> BRIEF
Starting at the top of the entries below, print each line exactly until the line with "thành giọng nói.\" has been printed too.
Segment Start: EXTRACTED RECORDS
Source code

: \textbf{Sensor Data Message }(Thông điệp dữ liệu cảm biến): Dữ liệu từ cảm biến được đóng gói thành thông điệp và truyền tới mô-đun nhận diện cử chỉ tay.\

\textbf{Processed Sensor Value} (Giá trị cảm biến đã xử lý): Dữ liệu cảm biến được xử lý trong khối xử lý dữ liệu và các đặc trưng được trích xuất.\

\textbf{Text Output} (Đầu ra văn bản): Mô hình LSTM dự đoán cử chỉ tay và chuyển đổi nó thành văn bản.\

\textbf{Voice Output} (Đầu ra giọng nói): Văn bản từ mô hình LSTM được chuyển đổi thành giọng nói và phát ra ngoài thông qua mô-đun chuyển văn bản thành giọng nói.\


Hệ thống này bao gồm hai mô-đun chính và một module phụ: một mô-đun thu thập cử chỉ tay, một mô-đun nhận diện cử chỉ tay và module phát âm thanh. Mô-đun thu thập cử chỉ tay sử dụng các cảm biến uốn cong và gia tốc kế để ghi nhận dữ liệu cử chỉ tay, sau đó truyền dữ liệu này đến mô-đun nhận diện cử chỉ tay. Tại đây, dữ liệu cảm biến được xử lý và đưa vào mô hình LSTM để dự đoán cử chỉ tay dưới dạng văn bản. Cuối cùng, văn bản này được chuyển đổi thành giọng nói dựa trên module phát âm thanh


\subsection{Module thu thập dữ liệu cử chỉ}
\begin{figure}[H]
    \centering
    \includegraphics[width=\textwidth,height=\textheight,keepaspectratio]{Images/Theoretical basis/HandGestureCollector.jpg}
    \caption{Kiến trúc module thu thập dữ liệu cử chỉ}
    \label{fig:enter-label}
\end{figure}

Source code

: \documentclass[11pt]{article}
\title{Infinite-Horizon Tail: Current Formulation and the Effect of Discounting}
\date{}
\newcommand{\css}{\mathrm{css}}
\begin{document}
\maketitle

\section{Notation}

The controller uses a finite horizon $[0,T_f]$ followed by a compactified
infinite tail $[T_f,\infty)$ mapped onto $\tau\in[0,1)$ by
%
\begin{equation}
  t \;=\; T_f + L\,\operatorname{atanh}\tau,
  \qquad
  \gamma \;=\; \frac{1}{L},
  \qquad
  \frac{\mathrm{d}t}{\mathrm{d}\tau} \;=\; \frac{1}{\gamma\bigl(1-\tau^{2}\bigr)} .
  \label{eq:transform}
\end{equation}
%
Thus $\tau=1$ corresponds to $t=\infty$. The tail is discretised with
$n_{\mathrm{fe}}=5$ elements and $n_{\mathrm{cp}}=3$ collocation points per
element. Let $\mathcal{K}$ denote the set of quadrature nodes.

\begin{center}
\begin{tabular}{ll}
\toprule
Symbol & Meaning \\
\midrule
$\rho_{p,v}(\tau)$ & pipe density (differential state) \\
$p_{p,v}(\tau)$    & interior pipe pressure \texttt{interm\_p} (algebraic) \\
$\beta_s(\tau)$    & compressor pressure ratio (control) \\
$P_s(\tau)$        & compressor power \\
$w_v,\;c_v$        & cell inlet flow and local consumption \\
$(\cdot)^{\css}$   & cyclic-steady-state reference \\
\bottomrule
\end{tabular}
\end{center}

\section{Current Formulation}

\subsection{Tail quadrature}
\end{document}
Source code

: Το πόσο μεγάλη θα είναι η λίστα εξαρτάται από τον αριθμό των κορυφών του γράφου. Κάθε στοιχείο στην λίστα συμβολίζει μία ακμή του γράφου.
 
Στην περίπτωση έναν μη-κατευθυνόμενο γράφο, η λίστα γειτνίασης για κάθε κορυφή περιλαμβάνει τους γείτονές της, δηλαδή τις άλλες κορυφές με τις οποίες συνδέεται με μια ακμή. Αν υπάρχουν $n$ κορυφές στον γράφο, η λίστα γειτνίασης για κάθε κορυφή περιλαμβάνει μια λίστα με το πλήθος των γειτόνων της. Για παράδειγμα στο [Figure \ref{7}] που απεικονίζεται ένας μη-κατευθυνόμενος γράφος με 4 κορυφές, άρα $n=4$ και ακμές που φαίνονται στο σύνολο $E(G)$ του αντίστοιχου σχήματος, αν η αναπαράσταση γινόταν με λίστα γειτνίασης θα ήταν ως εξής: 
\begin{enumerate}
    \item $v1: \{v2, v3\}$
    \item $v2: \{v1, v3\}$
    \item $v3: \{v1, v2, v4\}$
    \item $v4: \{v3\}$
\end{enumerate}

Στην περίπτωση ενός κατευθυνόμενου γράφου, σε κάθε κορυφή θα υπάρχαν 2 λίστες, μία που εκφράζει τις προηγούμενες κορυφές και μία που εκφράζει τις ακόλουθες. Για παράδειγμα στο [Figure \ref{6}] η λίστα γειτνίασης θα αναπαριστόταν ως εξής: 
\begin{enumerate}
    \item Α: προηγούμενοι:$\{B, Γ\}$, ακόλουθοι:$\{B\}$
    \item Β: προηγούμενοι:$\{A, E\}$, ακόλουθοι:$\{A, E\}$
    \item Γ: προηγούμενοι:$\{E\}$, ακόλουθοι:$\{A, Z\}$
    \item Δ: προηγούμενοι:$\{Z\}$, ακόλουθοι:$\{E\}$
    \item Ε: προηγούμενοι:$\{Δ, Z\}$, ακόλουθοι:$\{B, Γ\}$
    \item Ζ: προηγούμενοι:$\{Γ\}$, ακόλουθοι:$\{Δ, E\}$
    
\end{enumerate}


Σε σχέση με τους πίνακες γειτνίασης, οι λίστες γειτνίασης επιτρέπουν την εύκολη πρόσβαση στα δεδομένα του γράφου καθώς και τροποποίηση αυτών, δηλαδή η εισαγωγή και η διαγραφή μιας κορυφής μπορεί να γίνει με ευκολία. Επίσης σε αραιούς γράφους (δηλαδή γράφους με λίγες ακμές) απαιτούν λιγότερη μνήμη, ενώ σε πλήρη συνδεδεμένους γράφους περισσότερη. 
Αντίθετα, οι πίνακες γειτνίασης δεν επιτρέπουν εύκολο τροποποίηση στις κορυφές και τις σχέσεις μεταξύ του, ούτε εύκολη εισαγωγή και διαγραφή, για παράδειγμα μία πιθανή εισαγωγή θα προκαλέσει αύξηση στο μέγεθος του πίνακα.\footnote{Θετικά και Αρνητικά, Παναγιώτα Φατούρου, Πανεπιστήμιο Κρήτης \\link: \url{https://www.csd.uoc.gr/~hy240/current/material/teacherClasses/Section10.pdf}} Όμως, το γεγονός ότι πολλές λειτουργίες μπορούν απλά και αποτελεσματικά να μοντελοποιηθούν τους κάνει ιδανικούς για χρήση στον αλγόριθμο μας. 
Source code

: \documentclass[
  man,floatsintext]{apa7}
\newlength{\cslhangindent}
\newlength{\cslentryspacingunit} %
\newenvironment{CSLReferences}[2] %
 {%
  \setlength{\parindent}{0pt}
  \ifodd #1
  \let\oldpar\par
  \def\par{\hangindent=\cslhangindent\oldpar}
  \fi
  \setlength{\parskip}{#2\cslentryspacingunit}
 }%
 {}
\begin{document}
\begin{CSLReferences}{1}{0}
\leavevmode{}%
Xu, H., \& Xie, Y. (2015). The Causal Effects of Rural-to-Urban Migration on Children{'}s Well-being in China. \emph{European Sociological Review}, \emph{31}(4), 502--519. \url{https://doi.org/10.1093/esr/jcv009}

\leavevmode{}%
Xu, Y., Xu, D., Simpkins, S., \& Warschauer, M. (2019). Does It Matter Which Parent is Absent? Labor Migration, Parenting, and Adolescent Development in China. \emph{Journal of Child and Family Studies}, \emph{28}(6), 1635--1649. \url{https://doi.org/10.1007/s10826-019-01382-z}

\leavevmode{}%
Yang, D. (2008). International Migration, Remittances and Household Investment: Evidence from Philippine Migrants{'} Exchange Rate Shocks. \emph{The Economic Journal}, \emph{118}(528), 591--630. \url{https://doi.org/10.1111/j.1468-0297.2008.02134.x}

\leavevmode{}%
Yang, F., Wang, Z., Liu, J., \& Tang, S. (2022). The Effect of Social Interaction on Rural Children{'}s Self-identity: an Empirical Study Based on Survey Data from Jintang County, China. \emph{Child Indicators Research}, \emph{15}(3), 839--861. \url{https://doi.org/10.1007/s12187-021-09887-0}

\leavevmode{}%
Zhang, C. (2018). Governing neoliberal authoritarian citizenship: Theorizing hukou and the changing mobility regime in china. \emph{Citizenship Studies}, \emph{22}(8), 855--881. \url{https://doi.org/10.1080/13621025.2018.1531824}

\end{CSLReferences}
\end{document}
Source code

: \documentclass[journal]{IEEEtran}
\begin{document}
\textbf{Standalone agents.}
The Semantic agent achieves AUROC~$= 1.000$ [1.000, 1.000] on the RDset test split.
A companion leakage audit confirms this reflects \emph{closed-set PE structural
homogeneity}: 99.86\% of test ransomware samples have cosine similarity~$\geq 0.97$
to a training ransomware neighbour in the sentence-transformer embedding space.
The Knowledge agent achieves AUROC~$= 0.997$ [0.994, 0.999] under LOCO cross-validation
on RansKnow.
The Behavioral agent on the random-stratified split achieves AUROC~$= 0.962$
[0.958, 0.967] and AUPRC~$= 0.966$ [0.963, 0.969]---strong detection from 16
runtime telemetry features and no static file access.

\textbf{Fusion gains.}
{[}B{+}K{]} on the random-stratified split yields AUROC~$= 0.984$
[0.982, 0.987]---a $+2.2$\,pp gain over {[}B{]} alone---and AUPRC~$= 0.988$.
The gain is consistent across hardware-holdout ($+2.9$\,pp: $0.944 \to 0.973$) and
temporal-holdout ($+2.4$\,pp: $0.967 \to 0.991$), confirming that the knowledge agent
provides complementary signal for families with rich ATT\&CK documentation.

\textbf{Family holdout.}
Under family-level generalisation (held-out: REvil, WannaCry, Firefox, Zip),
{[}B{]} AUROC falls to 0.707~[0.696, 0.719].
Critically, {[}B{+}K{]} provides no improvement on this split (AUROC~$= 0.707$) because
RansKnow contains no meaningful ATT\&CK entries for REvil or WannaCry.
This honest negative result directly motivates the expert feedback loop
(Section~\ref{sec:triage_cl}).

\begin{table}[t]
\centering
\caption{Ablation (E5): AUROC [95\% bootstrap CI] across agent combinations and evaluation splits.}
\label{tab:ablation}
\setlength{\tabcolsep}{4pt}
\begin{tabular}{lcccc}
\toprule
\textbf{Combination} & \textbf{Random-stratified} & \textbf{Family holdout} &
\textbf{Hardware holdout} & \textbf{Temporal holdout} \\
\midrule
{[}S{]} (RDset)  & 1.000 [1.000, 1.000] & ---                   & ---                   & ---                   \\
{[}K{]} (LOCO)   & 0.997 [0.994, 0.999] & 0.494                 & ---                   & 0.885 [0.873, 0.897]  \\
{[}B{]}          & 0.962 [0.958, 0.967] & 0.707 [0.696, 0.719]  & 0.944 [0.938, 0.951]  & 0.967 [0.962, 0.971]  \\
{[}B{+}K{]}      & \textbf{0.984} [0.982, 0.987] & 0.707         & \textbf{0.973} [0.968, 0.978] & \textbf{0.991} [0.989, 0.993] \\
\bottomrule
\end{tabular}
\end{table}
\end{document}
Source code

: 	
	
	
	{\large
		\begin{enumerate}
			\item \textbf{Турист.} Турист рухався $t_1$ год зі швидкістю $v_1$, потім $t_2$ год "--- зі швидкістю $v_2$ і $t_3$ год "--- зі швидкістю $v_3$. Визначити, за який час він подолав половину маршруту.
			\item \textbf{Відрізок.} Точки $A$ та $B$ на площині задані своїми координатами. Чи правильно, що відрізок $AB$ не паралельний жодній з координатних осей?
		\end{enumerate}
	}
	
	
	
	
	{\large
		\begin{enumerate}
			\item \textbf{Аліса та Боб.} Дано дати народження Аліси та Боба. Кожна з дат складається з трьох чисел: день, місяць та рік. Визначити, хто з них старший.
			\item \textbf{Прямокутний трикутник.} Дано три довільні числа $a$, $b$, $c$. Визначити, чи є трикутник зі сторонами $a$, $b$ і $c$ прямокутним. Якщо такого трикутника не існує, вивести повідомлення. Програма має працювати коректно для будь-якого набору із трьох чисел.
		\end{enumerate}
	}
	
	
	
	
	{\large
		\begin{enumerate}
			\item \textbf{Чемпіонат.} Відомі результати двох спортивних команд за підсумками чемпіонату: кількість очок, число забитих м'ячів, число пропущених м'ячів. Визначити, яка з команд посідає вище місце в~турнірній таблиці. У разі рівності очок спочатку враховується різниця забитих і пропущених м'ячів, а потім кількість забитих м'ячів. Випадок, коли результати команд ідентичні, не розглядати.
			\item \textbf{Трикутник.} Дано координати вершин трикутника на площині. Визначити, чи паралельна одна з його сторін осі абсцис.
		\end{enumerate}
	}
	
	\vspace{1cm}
Segment End: EXTRACTED RECORDS
> THE ANSWER
Source code

: \textbf{Sensor Data Message }(Thông điệp dữ liệu cảm biến): Dữ liệu từ cảm biến được đóng gói thành thông điệp và truyền tới mô-đun nhận diện cử chỉ tay.\

\textbf{Processed Sensor Value} (Giá trị cảm biến đã xử lý): Dữ liệu cảm biến được xử lý trong khối xử lý dữ liệu và các đặc trưng được trích xuất.\

\textbf{Text Output} (Đầu ra văn bản): Mô hình LSTM dự đoán cử chỉ tay và chuyển đổi nó thành văn bản.\

\textbf{Voice Output} (Đầu ra giọng nói): Văn bản từ mô hình LSTM được chuyển đổi thành giọng nói và phát ra ngoài thông qua mô-đun chuyển văn bản thành giọng nói.\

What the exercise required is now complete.